I had already finished my weekly blog post discussing the comparison of sick and well care health care systems. However, I read through the article in The Week, listened to a segment on 60 Minutes TV show and had listened to numerous news pieces regarding Brittany Maynard, a “beautiful newlywed” who was diagnosed with a malignant brain tumor in January. She was told in April that she had only six months to live.
She took an interesting approach to her disease and after discussions with her family, moved with her husband to Oregon, one of the only five states in the U.S. that allow doctor-assisted suicide. This is where a physician can prescribe a lethal medication that the patient, in this case Maynard, can plan to ingest in their own bed, home, etc. with her husband, family and her/their side.
Ms. Maynard, in the last few weeks, has become “ a remarkably effective” campaigner for assisted suicide to be legalized nationwide. “I do not want to die,” said Brittany Maynard in CNN.com. “But I do not want to live into the end stage of this illness, when the fast growing tumor would eat deeply into my brain, changing my personality, stealing all motor and cognitive control, and inflicting pain even morphine couldn’t mask. All that I and people like me ask is that we be allowed to exert what little control we still have over our destinies, by choosing a death with dignity. Who has the right to tell me that I don’t deserve this choice?”
I have thoroughly examined my thoughts and feelings on this matter and have questioned what I would do in the same situation. However, as I visited a friend a few days ago, slowing dying of a metastatic/spreading cancer, I asked my friend what I could do for him as a courtesy. He begged me to please let him die. I also remember my own mother begging me to let her die after a number of strokes and her worsening Parkinson’s disease as well as her Alzheimer’s disease. The panic and misery in both their eyes as well as the same situations that I have seen many times in my practice where patients have no treatment options in light of their growing, spreading cancers has convinced me that the choice to end life can be a choice. Notice that I said CAN. Why not should? This, as many have mentioned, is a slippery slope.

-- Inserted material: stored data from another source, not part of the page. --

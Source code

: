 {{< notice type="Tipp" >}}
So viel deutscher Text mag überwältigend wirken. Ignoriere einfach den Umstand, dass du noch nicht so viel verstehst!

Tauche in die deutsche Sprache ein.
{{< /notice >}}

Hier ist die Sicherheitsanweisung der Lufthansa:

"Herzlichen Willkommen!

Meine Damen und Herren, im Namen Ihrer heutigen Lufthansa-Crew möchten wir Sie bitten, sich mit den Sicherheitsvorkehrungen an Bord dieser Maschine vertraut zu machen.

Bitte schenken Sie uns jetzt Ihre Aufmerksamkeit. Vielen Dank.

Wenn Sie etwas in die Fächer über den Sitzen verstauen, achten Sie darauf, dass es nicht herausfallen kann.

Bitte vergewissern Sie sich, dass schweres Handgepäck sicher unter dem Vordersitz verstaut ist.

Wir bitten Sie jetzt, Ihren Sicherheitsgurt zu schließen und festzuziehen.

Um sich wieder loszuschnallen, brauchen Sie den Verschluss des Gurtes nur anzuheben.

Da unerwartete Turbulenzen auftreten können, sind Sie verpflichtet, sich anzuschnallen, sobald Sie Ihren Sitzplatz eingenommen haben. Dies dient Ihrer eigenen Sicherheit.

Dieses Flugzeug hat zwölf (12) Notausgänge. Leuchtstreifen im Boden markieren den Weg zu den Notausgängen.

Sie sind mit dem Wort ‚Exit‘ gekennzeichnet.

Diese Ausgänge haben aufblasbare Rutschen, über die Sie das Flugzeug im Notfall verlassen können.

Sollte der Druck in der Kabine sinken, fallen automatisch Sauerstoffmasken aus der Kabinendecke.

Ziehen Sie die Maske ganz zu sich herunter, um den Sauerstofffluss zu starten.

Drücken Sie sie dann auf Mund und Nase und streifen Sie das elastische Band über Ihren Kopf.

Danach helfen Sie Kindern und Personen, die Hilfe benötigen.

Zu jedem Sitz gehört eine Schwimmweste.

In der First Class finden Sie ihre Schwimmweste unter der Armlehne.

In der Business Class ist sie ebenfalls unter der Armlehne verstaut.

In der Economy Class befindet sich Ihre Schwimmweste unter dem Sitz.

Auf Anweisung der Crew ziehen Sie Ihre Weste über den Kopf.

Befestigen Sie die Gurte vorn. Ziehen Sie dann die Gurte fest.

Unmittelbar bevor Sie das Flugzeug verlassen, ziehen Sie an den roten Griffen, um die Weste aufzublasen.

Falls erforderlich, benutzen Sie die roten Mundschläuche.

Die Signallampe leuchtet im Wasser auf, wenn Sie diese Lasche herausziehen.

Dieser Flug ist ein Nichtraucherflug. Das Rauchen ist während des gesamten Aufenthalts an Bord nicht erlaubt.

I think that Oregon and the other states that allow physician assisted suicide require two doctors to certify that the patient has less than six months to live. The patient must then pass a battery of tests to prove that he or she isn’t depressed, acting impulsively, or being coerced. If the patient “passes” all the evaluating tests and still chooses to proceed with the doctor-assisted suicide, they must administer the medication their selves. Other states have looked into Oregon’s model because since the law went into effect in 1997, only 750 Oregonians have ended their lives with a physician’s assistance, all meeting the proper criteria.
As Michael Gerson stated in his commentary in The Washington Post, “All of us can imagine horrible circumstances in which we’d want the same choice as Maynard’s. But establish the “right” of sick individuals to kill themselves and the right “begins to look more and more like an expectation.” And truly, that isn’t a society we want to live or die in. Look at the European countries that have assisted suicides. The lines and criteria seem to have become blurry and in my eye worrisome. The question that I bring up is in the environment of the Affordable Care Act where we are already seeing restriction of care and possibly the “death panels,” will assisted suicide in terminally ill patients be a way of controlling costs? Remember, the last two years of our health care lives are the most expensive. Therefore if the governing forces of health care could change these criteria so that regulations now not only allow doctor assisted suicides but also start to require it for certain diagnoses.
Sounds far out doesn’t it? However, think about some of the long waiting times for operative procedures in England. Waiting times of six to 18 months for a procedure seems without knowledgeable or ethical basis. But if you think carefully the prolonged waiting times allow the patients with higher co-morbidities to die before their appointed surgeries. This way the surgical procedures have a lower complication rate, eliminate many admissions to the intensive care unit and also readmissions. This saves the health care system millions of dollars.
So, maybe the idea of death panels and the use of “assisted suicides” are not so “far out” to control costs in an environment of sustainable costs basis for the ACA.
I still believe that physician assisted suicides have some value for the terminally ill in pain, with no hope of survival. We just have to be very, very careful about the criteria and laws that establish the criteria, not allowing any leeway for anything other than criteria as set up by states like Oregon. We need to be careful of the slippery slope and who is enforcing the criteria and testing.
I also need to ask the question that has been bothering me. In this Ebola “crisis” where is the Surgeon General or the nominated Surgeon General? Why do we need to have the President name an Ebola Czar, which is unconstitutional, when we have or should have a Surgeon General? Also, as I have mentioned, why is it always we the U.S. that always come to the aid of others, especially when it puts all our citizens in jeopardy? Do we need to send 3,900 troops to help “combat” the Ebola crisis in Wets Africa?